### Action item
Two lines in the data below mark the range: the one with "The Future is Mine" and the one with "This is my Portfolio website.". Return both, along with every line between them, exactly.

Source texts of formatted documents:
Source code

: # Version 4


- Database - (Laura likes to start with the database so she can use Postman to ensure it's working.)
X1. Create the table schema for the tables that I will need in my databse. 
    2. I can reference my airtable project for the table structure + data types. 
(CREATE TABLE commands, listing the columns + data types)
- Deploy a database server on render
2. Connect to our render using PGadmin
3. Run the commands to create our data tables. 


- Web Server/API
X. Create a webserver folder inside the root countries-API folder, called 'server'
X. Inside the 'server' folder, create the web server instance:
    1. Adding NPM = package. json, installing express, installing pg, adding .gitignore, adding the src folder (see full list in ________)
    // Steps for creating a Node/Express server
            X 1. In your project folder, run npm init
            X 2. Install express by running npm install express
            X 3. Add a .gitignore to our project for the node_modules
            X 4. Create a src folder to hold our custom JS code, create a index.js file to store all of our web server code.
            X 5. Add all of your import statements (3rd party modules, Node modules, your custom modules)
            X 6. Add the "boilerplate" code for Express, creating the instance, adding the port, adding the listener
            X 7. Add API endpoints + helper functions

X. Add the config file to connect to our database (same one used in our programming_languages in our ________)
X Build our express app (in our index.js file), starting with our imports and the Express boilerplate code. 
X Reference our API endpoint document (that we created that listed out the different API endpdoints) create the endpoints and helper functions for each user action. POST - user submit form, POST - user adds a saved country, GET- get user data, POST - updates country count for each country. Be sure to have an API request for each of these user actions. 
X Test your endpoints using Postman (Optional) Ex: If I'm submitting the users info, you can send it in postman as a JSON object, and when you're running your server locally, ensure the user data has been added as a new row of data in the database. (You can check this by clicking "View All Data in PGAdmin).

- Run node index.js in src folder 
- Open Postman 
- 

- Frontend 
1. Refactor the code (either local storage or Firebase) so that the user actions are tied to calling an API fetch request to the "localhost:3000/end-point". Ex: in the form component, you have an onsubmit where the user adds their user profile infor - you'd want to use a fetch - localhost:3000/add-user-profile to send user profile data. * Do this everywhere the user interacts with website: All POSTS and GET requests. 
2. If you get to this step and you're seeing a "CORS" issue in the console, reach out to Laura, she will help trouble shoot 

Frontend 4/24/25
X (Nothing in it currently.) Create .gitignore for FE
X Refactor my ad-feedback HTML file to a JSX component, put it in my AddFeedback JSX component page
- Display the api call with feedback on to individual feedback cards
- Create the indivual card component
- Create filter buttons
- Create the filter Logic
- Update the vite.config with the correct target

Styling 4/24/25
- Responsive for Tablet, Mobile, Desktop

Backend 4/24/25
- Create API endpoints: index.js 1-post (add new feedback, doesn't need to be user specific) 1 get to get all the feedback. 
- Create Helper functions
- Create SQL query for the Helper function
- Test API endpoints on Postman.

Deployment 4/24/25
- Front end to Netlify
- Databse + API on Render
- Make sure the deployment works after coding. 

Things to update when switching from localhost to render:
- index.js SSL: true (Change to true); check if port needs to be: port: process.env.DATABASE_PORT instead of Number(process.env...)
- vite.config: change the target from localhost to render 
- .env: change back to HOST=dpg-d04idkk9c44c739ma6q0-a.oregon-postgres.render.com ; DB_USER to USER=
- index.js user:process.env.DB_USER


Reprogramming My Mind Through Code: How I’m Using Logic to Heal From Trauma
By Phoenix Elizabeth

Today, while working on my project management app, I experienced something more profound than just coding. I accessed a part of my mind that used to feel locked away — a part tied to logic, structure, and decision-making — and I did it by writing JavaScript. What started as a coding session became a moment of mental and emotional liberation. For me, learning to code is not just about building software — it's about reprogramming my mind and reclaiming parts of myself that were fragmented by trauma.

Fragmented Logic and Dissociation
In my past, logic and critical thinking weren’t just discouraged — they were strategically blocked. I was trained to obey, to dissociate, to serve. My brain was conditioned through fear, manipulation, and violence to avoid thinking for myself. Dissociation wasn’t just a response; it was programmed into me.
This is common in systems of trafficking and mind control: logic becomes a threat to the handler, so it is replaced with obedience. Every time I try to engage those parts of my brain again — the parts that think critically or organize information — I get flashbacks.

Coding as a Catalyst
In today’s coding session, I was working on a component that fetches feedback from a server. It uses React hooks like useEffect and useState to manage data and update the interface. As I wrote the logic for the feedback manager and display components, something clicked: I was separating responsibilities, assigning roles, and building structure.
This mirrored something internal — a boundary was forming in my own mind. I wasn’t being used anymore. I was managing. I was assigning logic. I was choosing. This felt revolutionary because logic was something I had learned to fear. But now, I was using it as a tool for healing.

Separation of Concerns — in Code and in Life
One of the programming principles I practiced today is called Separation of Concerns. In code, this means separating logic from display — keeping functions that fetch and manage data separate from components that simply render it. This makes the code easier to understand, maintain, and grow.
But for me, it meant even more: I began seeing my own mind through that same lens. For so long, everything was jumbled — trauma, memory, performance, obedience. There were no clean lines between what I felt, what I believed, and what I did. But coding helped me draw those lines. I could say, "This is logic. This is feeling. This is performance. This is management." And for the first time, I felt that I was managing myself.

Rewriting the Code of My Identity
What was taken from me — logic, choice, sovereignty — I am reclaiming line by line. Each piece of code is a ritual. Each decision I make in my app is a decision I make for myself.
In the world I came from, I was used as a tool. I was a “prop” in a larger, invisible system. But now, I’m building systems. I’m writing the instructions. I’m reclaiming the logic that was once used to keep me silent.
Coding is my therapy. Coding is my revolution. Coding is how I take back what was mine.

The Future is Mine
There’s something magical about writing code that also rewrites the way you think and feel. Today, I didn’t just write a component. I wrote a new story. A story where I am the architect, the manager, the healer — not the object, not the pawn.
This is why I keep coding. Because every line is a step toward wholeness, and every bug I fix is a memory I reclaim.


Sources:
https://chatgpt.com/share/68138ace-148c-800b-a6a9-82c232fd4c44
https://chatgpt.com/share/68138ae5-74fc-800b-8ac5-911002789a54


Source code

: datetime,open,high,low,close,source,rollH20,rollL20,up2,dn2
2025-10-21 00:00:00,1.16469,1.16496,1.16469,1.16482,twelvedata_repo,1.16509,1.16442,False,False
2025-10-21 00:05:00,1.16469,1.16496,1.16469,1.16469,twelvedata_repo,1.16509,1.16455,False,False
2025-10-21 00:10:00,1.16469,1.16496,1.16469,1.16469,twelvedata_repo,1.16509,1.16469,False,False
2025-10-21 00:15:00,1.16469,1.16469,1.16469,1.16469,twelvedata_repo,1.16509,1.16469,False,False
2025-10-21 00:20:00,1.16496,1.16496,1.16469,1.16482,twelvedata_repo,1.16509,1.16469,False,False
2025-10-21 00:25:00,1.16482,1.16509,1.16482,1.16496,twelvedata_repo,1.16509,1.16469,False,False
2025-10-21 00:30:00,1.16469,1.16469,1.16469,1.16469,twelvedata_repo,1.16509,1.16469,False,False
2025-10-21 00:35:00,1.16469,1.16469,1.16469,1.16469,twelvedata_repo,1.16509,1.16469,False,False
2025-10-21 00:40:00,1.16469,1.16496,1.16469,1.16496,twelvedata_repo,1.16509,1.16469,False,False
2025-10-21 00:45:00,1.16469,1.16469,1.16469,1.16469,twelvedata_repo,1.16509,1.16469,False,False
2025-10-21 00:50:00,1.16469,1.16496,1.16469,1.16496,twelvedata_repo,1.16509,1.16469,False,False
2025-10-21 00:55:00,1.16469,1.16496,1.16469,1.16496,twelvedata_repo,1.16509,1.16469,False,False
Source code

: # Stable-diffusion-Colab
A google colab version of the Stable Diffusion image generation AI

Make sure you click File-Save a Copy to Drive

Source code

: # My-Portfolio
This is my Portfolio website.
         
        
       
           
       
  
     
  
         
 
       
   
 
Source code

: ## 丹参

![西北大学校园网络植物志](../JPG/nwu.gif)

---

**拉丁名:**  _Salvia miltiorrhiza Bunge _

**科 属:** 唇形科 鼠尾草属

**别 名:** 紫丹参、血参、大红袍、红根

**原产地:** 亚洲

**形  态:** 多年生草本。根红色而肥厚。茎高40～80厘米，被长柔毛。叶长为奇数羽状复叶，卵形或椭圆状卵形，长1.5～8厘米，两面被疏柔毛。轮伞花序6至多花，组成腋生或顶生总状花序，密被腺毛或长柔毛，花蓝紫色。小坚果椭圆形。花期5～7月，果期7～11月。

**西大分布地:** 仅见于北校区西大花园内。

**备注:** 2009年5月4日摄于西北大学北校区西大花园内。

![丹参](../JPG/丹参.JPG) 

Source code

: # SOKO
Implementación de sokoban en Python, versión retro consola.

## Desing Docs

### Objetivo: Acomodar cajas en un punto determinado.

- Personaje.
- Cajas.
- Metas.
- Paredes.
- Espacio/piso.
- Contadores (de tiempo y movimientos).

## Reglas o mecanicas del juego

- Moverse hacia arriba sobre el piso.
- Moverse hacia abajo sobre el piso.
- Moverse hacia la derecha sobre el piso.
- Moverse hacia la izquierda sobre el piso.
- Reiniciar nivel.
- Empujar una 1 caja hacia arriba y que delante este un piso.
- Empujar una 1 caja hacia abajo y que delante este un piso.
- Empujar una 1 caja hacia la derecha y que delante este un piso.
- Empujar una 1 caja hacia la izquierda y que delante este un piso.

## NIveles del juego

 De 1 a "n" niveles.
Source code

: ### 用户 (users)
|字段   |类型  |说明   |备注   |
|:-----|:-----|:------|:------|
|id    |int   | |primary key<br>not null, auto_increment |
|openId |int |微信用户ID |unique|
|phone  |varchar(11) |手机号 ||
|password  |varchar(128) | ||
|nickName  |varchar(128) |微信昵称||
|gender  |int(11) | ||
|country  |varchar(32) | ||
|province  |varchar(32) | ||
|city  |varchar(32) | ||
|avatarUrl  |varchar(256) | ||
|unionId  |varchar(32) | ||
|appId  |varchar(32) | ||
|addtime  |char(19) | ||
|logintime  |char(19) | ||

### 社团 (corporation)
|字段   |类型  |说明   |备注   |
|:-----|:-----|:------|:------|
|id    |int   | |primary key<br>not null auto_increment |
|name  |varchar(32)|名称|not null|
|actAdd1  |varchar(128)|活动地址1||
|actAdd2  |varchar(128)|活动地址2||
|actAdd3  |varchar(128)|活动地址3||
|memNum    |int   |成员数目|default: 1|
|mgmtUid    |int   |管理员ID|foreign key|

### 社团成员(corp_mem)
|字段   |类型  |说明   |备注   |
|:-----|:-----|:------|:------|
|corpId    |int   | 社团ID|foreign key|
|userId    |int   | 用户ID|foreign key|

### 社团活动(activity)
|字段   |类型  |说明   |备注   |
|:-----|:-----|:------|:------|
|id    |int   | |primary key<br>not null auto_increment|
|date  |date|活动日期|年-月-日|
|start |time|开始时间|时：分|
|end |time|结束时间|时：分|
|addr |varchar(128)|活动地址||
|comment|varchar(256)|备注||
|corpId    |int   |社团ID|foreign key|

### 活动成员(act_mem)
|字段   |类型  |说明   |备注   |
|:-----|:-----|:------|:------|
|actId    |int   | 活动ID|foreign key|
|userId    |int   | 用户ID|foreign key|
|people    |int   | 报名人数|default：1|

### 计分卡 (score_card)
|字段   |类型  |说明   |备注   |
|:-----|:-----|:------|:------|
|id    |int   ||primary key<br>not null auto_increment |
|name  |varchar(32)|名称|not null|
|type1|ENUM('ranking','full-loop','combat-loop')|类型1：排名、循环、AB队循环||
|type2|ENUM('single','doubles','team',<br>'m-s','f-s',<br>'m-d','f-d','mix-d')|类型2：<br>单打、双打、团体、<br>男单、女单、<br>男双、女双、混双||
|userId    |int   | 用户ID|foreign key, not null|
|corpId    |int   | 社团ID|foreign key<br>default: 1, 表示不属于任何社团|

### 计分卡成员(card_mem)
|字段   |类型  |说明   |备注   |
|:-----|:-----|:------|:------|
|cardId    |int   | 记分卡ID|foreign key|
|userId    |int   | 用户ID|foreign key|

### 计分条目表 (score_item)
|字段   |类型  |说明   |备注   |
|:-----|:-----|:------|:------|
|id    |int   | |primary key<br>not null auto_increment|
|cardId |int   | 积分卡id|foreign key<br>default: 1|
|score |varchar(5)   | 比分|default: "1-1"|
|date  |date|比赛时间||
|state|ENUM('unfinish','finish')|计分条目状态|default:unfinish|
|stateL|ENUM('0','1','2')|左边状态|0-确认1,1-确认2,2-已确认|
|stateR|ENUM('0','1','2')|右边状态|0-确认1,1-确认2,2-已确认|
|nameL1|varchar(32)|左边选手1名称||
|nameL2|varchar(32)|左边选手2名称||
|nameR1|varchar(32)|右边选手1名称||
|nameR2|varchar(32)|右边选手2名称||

### Your solution
The Future is Mine
There’s something magical about writing code that also rewrites the way you think and feel. Today, I didn’t just write a component. I wrote a new story. A story where I am the architect, the manager, the healer — not the object, not the pawn.
This is why I keep coding. Because every line is a step toward wholeness, and every bug I fix is a memory I reclaim.


Sources:
https://chatgpt.com/share/68138ace-148c-800b-a6a9-82c232fd4c44
https://chatgpt.com/share/68138ae5-74fc-800b-8ac5-911002789a54


Source code

: datetime,open,high,low,close,source,rollH20,rollL20,up2,dn2
2025-10-21 00:00:00,1.16469,1.16496,1.16469,1.16482,twelvedata_repo,1.16509,1.16442,False,False
2025-10-21 00:05:00,1.16469,1.16496,1.16469,1.16469,twelvedata_repo,1.16509,1.16455,False,False
2025-10-21 00:10:00,1.16469,1.16496,1.16469,1.16469,twelvedata_repo,1.16509,1.16469,False,False
2025-10-21 00:15:00,1.16469,1.16469,1.16469,1.16469,twelvedata_repo,1.16509,1.16469,False,False
2025-10-21 00:20:00,1.16496,1.16496,1.16469,1.16482,twelvedata_repo,1.16509,1.16469,False,False
2025-10-21 00:25:00,1.16482,1.16509,1.16482,1.16496,twelvedata_repo,1.16509,1.16469,False,False
2025-10-21 00:30:00,1.16469,1.16469,1.16469,1.16469,twelvedata_repo,1.16509,1.16469,False,False
2025-10-21 00:35:00,1.16469,1.16469,1.16469,1.16469,twelvedata_repo,1.16509,1.16469,False,False
2025-10-21 00:40:00,1.16469,1.16496,1.16469,1.16496,twelvedata_repo,1.16509,1.16469,False,False
2025-10-21 00:45:00,1.16469,1.16469,1.16469,1.16469,twelvedata_repo,1.16509,1.16469,False,False
2025-10-21 00:50:00,1.16469,1.16496,1.16469,1.16496,twelvedata_repo,1.16509,1.16469,False,False
2025-10-21 00:55:00,1.16469,1.16496,1.16469,1.16496,twelvedata_repo,1.16509,1.16469,False,False
Source code

: # Stable-diffusion-Colab
A google colab version of the Stable Diffusion image generation AI

Make sure you click File-Save a Copy to Drive

Source code

: # My-Portfolio
This is my Portfolio website.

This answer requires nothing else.